Reproduce each line, exactly, from the one containing "# stk-push-with-callback" through the end of the material. Exclude pictures.

### Material for the task

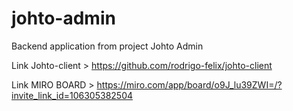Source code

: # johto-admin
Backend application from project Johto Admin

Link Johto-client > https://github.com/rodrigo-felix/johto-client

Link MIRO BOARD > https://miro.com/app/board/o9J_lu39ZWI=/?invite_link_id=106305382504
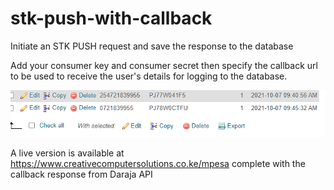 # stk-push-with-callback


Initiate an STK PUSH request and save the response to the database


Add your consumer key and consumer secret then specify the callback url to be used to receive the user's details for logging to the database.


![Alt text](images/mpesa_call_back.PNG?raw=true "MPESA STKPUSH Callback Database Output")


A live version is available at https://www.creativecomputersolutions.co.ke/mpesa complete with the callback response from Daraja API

######

§ Finished task
 # stk-push-with-callback


Initiate an STK PUSH request and save the response to the database


Add your consumer key and consumer secret then specify the callback url to be used to receive the user's details for logging to the database.


![Alt text](images/mpesa_call_back.PNG?raw=true "MPESA STKPUSH Callback Database Output")


A live version is available at https://www.creativecomputersolutions.co.ke/mpesa complete with the callback response from Daraja API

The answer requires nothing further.